- Exercise description -
Can you quote the lines below exactly, starting at the line with "Each ounce of dross costs its ounce of gold;" and going through the last one?

*** Data provided Section Begins ***

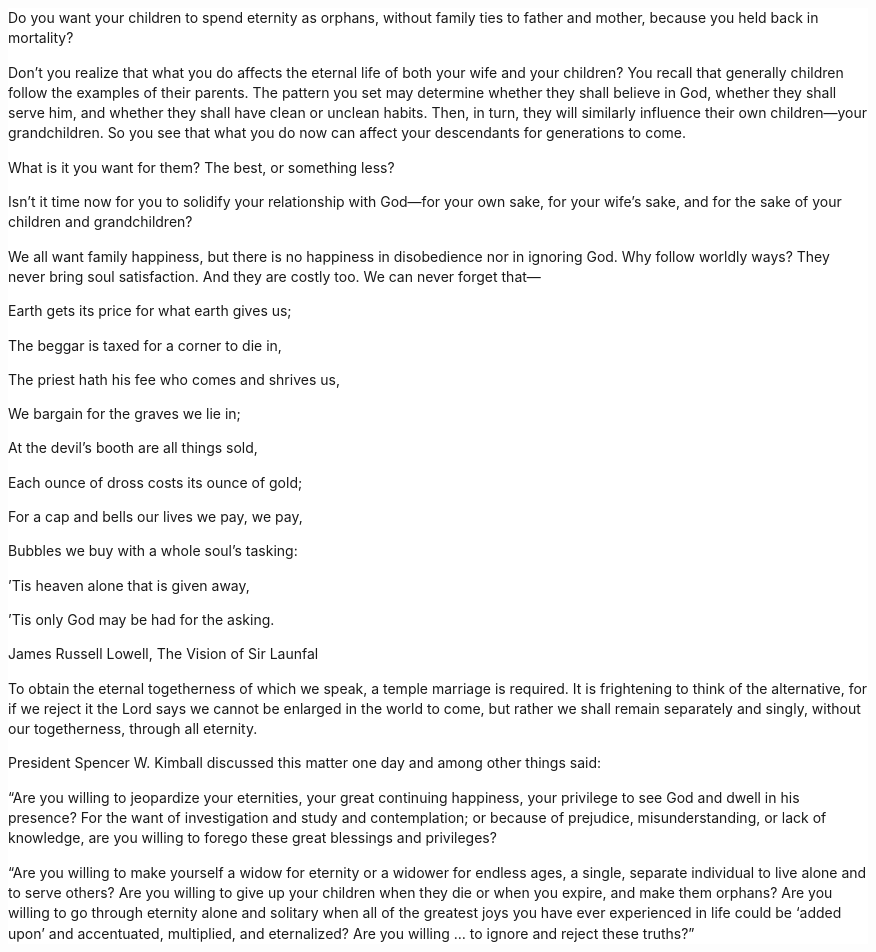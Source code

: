 Do you want your children to spend eternity as orphans, without family ties to father and mother, because you held back in mortality?

Don’t you realize that what you do affects the eternal life of both your wife and your children? You recall that generally children follow the examples of their parents. The pattern you set may determine whether they shall believe in God, whether they shall serve him, and whether they shall have clean or unclean habits. Then, in turn, they will similarly influence their own children—your grandchildren. So you see that what you do now can affect your descendants for generations to come.

What is it you want for them? The best, or something less?

Isn’t it time now for you to solidify your relationship with God—for your own sake, for your wife’s sake, and for the sake of your children and grandchildren?

We all want family happiness, but there is no happiness in disobedience nor in ignoring God. Why follow worldly ways? They never bring soul satisfaction. And they are costly too. We can never forget that—





Earth gets its price for what earth gives us;

The beggar is taxed for a corner to die in,

The priest hath his fee who comes and shrives us,

We bargain for the graves we lie in;

At the devil’s booth are all things sold,

Each ounce of dross costs its ounce of gold;

For a cap and bells our lives we pay, we pay,

Bubbles we buy with a whole soul’s tasking:

’Tis heaven alone that is given away,

’Tis only God may be had for the asking.





James Russell Lowell, The Vision of Sir Launfal





To obtain the eternal togetherness of which we speak, a temple marriage is required. It is frightening to think of the alternative, for if we reject it the Lord says we cannot be enlarged in the world to come, but rather we shall remain separately and singly, without our togetherness, through all eternity.

President Spencer W. Kimball discussed this matter one day and among other things said:

“Are you willing to jeopardize your eternities, your great continuing happiness, your privilege to see God and dwell in his presence? For the want of investigation and study and contemplation; or because of prejudice, misunderstanding, or lack of knowledge, are you willing to forego these great blessings and privileges?

“Are you willing to make yourself a widow for eternity or a widower for endless ages, a single, separate individual to live alone and to serve others? Are you willing to give up your children when they die or when you expire, and make them orphans? Are you willing to go through eternity alone and solitary when all of the greatest joys you have ever experienced in life could be ‘added upon’ and accentuated, multiplied, and eternalized? Are you willing … to ignore and reject these truths?”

*** Data provided Section Ends ***

- Answer box -
Each ounce of dross costs its ounce of gold;

For a cap and bells our lives we pay, we pay,

Bubbles we buy with a whole soul’s tasking:

’Tis heaven alone that is given away,

’Tis only God may be had for the asking.





James Russell Lowell, The Vision of Sir Launfal





To obtain the eternal togetherness of which we speak, a temple marriage is required. It is frightening to think of the alternative, for if we reject it the Lord says we cannot be enlarged in the world to come, but rather we shall remain separately and singly, without our togetherness, through all eternity.

President Spencer W. Kimball discussed this matter one day and among other things said:

“Are you willing to jeopardize your eternities, your great continuing happiness, your privilege to see God and dwell in his presence? For the want of investigation and study and contemplation; or because of prejudice, misunderstanding, or lack of knowledge, are you willing to forego these great blessings and privileges?

“Are you willing to make yourself a widow for eternity or a widower for endless ages, a single, separate individual to live alone and to serve others? Are you willing to give up your children when they die or when you expire, and make them orphans? Are you willing to go through eternity alone and solitary when all of the greatest joys you have ever experienced in life could be ‘added upon’ and accentuated, multiplied, and eternalized? Are you willing … to ignore and reject these truths?”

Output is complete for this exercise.